Engineers have successfully righted the ship 20 months after it ran aground off the Italian island of Giglio and Viv and Derek Ebbage, from Westmancote, near Tewkesbury, said watching the event on television had been an odd experience.
Mrs Ebbage told the Echo: "It was strange watching it and seeing our cabin being uprighted, as it's been high in the air for ages.
"It's been a huge amount of engineering, a huge amount of work. It has to be removed from where it is, it's a beautiful coastline. Costa will pay for it."
The retired teachers were eating dinner, five days into their cruise when the ship hit the rocks last January.
They were nearly left behind as they helped others get to safety and gave way to people pushing and shoving past them.
Mrs Ebbage said: "There was nobody telling you what to do.

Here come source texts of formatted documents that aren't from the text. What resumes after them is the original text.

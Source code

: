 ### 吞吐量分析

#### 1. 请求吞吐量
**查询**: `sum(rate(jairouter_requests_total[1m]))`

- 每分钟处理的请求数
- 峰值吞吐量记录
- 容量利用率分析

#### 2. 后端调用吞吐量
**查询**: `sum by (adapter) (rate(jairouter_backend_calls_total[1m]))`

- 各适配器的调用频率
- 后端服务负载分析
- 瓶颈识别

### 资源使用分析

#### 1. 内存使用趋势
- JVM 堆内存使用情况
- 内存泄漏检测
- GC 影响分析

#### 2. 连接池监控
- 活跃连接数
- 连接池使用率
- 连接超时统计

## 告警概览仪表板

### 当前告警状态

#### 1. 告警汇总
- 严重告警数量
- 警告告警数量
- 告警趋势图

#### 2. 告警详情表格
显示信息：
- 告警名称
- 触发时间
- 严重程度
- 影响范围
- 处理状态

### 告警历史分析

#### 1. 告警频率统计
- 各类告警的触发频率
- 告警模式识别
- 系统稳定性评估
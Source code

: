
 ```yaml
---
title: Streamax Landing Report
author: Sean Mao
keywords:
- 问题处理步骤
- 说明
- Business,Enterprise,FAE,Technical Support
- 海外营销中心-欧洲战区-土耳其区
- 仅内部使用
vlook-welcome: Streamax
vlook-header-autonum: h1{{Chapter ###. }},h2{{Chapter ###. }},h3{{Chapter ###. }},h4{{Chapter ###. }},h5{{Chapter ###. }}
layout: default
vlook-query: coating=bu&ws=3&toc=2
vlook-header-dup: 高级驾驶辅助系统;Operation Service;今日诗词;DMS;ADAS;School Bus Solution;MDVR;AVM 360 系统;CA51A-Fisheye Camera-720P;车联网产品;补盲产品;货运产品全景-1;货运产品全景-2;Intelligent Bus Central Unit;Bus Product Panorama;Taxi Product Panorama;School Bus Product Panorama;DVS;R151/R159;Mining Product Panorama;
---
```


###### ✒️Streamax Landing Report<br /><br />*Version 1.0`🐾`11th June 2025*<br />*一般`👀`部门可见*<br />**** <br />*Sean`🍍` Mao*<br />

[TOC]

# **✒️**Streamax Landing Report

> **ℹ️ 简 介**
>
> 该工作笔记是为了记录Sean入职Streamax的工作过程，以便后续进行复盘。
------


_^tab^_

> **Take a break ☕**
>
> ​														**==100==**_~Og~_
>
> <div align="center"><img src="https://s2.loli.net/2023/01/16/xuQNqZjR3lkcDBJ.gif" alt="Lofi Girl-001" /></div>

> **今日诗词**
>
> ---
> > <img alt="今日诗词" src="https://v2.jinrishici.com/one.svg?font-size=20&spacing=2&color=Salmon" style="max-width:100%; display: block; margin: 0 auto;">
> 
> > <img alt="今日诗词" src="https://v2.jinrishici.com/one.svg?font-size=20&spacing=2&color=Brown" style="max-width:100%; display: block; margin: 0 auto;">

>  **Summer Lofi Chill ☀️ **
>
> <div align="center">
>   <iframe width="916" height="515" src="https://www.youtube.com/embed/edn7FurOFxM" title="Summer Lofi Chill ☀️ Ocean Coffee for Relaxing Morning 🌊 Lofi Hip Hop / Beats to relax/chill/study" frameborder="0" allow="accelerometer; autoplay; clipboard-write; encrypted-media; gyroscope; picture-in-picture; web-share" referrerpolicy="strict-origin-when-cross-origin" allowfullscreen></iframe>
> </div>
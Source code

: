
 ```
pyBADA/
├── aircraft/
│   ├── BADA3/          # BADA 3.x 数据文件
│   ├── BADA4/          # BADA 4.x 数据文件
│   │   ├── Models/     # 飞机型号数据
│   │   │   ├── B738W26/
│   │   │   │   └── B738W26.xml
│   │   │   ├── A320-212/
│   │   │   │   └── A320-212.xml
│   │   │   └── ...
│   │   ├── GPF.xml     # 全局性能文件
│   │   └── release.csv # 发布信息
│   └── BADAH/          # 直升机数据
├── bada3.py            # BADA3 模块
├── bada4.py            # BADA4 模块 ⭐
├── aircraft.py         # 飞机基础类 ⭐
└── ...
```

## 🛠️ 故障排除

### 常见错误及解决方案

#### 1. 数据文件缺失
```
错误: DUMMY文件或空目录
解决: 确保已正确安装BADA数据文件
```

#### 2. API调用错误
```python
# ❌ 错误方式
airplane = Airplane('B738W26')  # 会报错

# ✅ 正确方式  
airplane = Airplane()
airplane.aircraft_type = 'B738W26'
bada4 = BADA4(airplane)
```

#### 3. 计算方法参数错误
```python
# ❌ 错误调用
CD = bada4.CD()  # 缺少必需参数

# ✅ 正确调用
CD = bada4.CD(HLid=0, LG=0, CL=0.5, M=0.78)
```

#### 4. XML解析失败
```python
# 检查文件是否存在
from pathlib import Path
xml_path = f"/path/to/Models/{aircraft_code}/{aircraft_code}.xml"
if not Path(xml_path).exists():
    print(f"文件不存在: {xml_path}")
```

"You expect to have a boat drill but there wasn't one."
They managed to clamber aboard a lifeboat to get away from the stricken vessel after it ran aground by the island of Giglio, off the Italian coastline.
But 32 people died in the disaster and the Ebbages appreciate how lucky they were not to have been among the victims.
The grandmother and mother-of- three said a series of talks she had given on her experiences had helped in overcoming the hellish experiences of 20 months ago.
"It's helped a lot in putting things behind me. It's something in the past now. We are never going to get our possessions back from there, but we have our lives.
"There were some people who needed psychological help because of what they went through.
"We look back on it and think 'we are alive and that's wonderful.'
"It makes you realise that some things don't matter."
The Costa Concordia has a gross tonnage of 114,000 and is more than 951 feet long.
It capsized in January 2012, killing 32 people and Capt Francesco Schettino is on trial charged with manslaughter and abandoning ship. The trial is set to reconvene in Grosseto in Tuscany, on Monday.
The bodies of two of the victims of the disaster, by the island of Giglio, have never been found but there are hopes that they may be located during the salvage operation.
Months of work lie ahead, assessing and repairing damage to the ship, before it can be towed away to be destroyed – probably next spring.
Mr and Mrs Ebbage have each accepted an 11,000 euro (just over £9,000) offer of compensation by the boat's bosses.